Sponsoring¶
The development of this TYPO3 extension was funded by T-Systems, Cybercraft and via a crowd funding project with participation of 99 supporters. In addition, this new version is now managed by Coders.Care and was supported by additional sponsors in a private access phase.
How to support our efforts?¶
The Agreement¶
Excerpt from the coders.care blog post Service Level Agreements for TYPO3 Extensions

Enabling companies, developers and the community to join forces and thrive¶
There is one particular thing, that should be different to most of the variants of service level agreements provided by other open-source projects though. Having to buy a so called “enterprise” or “professional” edition of the extensions or TYPO3 itself just to become entitled for an SLA is a No-Go, since it will create two classes in the community and contradict the principles of free software implied by the GPL.
The benefit for the people agreeing to a certain service level should be defined by reliability and responsiveness, not by getting access to something, that is unavailable for the rest of the community. So there must be an agreement to still share the improved public extensions with everybody in the community while getting a personal early or immediate access depending on the level and the priority you paid for.

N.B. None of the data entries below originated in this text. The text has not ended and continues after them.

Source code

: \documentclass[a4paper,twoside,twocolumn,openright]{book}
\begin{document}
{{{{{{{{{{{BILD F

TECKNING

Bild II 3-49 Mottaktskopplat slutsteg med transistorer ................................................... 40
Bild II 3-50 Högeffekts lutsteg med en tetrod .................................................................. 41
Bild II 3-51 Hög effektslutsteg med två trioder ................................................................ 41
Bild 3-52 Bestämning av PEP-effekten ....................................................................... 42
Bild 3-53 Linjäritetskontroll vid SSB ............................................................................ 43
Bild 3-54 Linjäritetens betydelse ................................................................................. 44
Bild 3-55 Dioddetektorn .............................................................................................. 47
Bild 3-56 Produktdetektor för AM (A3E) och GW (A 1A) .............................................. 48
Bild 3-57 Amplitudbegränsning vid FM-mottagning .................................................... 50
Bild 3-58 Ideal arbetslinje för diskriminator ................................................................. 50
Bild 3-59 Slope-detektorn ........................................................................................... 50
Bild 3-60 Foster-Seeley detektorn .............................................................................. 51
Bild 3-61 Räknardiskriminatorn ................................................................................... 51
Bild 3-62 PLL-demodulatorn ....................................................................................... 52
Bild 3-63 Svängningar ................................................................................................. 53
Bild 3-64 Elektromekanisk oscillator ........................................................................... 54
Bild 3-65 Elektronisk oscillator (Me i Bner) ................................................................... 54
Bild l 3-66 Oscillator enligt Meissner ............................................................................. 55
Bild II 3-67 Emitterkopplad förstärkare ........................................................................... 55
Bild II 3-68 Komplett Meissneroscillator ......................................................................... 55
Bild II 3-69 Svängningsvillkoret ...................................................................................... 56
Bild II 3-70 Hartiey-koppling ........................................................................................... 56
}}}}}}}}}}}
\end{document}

For developers there is the need for another agreement: They have to accept and publish fixes and changes to their extensions up to a certain degree, so the whole pool of developers can take care of the extensions covered by the SLAs. This will avoid forks.
There are several nice side effects of these agreements. For example it would reduce the number of extensions which are maintained by a single person and therefor the risk of loss when using these extensions. Due to the four-eyes principle this would increase the quality of each extension in the approved pool and at the same time reduce the amount of “me too” extensions in the TER.
There would be a powerful team of developers backing the service levels, so it would be easy to keep the approved extensions on a level with upcoming versions of the TYPO3 core. And since this would be done in close collaboration with the TYPO3 core team and the security team, core bugs and security holes affecting extension behaviour could be fixed and published much more easily as well.